There’s no substitute for manual inspection
Manual inspection of data has probably the highest value-to-prestige ratio of any activity in machine learning.
Greg Brockman, President and co-founder of OpenAI
Before going to automatic tests, LLM as judge etc., inspect some workflows manually using the monitoring system. Check the input, the tool calls, the intermittent reasoning tokens, and the output. Many problems can be diagnosed this way. In addition, it peels away some of the “magic” that agentic frameworks by showing the prompts and tool calls. Hamel Husain put it well in an article, asking “Show me the prompt” of every LLM library. Manual inspection keeps yielding insights, even after automatic evals are in place.

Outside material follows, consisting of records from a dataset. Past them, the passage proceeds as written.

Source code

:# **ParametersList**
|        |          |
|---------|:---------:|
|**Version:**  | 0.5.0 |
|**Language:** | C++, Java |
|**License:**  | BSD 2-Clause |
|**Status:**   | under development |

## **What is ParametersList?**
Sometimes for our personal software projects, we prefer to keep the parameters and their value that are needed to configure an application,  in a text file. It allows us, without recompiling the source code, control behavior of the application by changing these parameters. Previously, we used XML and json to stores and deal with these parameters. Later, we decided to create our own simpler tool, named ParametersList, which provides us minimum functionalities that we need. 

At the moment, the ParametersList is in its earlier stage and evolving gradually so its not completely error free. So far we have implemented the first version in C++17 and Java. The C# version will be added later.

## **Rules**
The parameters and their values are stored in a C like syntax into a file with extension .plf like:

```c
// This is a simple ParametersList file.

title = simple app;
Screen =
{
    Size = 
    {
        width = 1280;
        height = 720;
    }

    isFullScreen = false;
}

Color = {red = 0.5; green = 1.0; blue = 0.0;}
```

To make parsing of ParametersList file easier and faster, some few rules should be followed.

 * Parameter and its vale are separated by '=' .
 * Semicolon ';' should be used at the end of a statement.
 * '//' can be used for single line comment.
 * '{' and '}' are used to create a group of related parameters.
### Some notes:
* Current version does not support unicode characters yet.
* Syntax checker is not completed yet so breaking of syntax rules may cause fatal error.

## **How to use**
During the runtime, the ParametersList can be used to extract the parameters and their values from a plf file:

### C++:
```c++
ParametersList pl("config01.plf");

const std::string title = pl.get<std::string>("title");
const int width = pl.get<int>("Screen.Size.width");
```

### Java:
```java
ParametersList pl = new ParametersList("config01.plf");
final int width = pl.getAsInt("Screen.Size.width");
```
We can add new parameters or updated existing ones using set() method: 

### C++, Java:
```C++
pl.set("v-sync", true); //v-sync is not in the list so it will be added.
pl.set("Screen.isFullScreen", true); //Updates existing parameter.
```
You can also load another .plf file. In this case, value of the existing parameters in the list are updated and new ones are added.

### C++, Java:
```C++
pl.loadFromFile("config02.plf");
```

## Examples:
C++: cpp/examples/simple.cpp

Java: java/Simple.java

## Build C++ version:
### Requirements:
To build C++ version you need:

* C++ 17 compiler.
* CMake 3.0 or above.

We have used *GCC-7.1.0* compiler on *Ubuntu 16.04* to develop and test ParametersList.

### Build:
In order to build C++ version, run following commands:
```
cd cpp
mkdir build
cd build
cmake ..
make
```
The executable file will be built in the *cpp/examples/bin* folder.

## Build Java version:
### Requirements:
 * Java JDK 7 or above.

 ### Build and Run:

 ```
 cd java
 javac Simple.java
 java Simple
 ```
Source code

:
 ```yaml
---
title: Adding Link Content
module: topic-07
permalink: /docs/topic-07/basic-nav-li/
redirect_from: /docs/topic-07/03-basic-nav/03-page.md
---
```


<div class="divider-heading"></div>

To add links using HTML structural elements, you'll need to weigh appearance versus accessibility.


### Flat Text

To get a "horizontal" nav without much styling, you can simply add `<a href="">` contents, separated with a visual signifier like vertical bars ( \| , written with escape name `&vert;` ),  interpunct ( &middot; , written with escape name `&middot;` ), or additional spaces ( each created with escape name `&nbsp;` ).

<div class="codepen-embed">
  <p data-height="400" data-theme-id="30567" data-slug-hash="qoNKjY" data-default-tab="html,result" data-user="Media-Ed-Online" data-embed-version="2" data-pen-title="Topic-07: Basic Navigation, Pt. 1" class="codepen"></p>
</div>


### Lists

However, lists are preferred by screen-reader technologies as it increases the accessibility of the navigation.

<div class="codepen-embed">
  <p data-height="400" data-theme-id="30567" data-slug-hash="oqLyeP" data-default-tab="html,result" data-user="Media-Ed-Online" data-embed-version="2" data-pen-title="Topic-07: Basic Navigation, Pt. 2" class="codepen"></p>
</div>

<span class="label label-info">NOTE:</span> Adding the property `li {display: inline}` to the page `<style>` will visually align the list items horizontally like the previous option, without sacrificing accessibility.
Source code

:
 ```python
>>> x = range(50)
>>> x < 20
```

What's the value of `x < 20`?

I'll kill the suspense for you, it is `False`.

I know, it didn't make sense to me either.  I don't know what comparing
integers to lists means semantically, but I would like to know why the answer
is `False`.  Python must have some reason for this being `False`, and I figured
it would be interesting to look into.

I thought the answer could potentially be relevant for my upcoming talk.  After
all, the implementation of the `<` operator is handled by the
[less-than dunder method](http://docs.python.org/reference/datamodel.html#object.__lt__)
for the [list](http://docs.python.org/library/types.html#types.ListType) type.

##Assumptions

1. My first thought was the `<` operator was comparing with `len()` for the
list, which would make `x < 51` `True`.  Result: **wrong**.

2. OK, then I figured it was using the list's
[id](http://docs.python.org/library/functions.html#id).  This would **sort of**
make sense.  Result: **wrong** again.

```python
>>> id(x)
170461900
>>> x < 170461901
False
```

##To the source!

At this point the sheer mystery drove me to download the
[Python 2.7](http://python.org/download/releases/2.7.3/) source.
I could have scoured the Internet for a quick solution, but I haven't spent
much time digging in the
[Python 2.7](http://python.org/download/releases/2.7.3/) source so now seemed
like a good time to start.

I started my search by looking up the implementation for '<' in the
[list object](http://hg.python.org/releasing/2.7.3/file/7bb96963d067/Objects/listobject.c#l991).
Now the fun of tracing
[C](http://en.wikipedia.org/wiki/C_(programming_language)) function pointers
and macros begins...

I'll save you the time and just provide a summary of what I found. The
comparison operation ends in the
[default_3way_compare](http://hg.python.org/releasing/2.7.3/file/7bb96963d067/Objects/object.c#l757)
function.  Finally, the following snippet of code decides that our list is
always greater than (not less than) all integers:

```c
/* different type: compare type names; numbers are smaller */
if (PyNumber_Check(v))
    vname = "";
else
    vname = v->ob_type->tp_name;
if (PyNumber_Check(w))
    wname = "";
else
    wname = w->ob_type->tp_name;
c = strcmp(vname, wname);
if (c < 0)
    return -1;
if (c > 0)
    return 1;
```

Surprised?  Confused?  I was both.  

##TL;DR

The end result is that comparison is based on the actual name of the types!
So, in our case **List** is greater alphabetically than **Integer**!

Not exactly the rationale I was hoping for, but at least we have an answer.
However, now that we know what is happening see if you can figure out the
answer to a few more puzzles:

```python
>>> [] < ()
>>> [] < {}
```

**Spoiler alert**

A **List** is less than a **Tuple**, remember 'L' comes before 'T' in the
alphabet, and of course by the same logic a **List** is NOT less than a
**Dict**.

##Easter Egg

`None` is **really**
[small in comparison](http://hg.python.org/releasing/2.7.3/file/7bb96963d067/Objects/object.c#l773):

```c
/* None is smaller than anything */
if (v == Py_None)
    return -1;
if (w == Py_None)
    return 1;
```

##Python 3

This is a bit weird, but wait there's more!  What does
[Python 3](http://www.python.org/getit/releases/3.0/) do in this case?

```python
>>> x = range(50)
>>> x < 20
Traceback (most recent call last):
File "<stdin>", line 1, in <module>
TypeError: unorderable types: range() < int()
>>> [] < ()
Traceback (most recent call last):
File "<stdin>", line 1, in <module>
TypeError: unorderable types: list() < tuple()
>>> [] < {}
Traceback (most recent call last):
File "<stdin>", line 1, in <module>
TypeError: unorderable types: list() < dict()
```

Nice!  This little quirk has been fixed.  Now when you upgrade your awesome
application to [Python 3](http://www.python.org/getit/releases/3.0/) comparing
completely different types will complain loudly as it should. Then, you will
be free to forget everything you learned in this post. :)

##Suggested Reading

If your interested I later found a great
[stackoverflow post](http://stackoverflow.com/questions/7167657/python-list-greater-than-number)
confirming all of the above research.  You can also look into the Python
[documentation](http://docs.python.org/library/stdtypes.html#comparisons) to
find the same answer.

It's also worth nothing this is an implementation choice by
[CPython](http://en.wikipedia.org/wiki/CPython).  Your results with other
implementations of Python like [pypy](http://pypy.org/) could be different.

Conclusion: Build as agentic as needed, not as agentic as possible
As shown by benchmark scores and user reviews, agentic AI is currently a “65% solution”. There are impressive demos, but the real world is messy. The gap needs to be bridged by careful safeguards, domain-specific heuristics, smart task framing, and human oversight. Much like operating a self-driving car, users need to stay alert and be ready to take control at any moment. However, consider that human workers also make mistakes - perfection is not a realistic benchmark.
From a business perspective, there is still an enormous amount of value to be realized by simpler uses of generative AI. Going all-in on agentic AI may not be necessary. Consider the pros and cons listed above and locate the task at hand on the four-level agency scale.